Late last week, news hit that Democrats were striking the "card check" provision from the Employee Free Choice Act (EFCA). This is the infamous provision which sought to prevent secret ballot in union voting. You might think that businesses would now be willing to compromise to allow passage of a watered-down version of the EFCA. You'd be wrong.

Another portion of the EFCA would allow either party in a first contract dispute to defer to the Federal Mediation and Conciliation Service for mediation after 90 days. That means that the federal government could ultimately decide issues like pay, pensions, health care and working conditions for private sector employees.

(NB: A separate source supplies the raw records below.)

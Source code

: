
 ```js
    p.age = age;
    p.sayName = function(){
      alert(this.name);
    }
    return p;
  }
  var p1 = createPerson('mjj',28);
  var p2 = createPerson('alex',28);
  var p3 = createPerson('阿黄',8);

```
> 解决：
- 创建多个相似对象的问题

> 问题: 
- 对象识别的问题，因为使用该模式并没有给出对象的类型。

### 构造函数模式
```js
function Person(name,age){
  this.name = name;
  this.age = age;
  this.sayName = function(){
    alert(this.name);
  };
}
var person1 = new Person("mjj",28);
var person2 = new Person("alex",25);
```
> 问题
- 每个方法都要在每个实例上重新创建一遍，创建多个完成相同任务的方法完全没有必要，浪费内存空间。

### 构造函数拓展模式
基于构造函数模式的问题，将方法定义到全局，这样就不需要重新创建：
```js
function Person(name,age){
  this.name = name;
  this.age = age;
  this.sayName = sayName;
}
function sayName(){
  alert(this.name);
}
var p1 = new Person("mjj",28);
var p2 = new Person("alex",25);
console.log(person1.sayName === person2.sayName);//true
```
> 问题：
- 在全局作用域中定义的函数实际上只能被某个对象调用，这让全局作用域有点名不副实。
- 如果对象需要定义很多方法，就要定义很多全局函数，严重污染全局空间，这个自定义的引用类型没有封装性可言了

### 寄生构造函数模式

A few months back, when card check was still a hot topic, I remember speaking to several of the most prominent business lobbyists. They all agreed that there could be no compromise so long as the arbitration provision remained. According to them, this provision is just as harmful as card check.

Why's that? They complain that this provision amounts to taking management out of the equation. Because the federal government is so heavily lobbied by labor unions, those against the measure argue the unions would have a distinct advantage in achieving a favorable decision through such mediation. They also worry that federal mediators might not have the all industry knowledge necessary to rule in the best interest of businesses.

A piece from the New York Times late Friday concurs with this assessment, quoting Brad Close of the National Federation of Independent Business:

"Our members hate the idea of losing a secret ballot election, but if you want to see their blood really boil, then explain to them the arbitration part of the bill," Mr. Close says. "To them, it's like turning the keys of their business over."

Business lobbying giant, U.S. Chamber of Commerce, agrees. They do not believe that moderate Senators will be swayed by the exclusion of card check. The Times piece also quotes Randy Johnson, senior vice president for labor law at the Chamber:

"We've done a good job of educating senators on the arbitration provisions -- we've done polling, we've done studies, there've been a lot op-ed pieces. Even if they dropped card check, they'll have a very difficult time finding 60 votes."

Could some version of the EFCA eventually pass? Maybe, but I'd be surprised if it did without more revision. Specifically the arbitration provision will also have to be axed.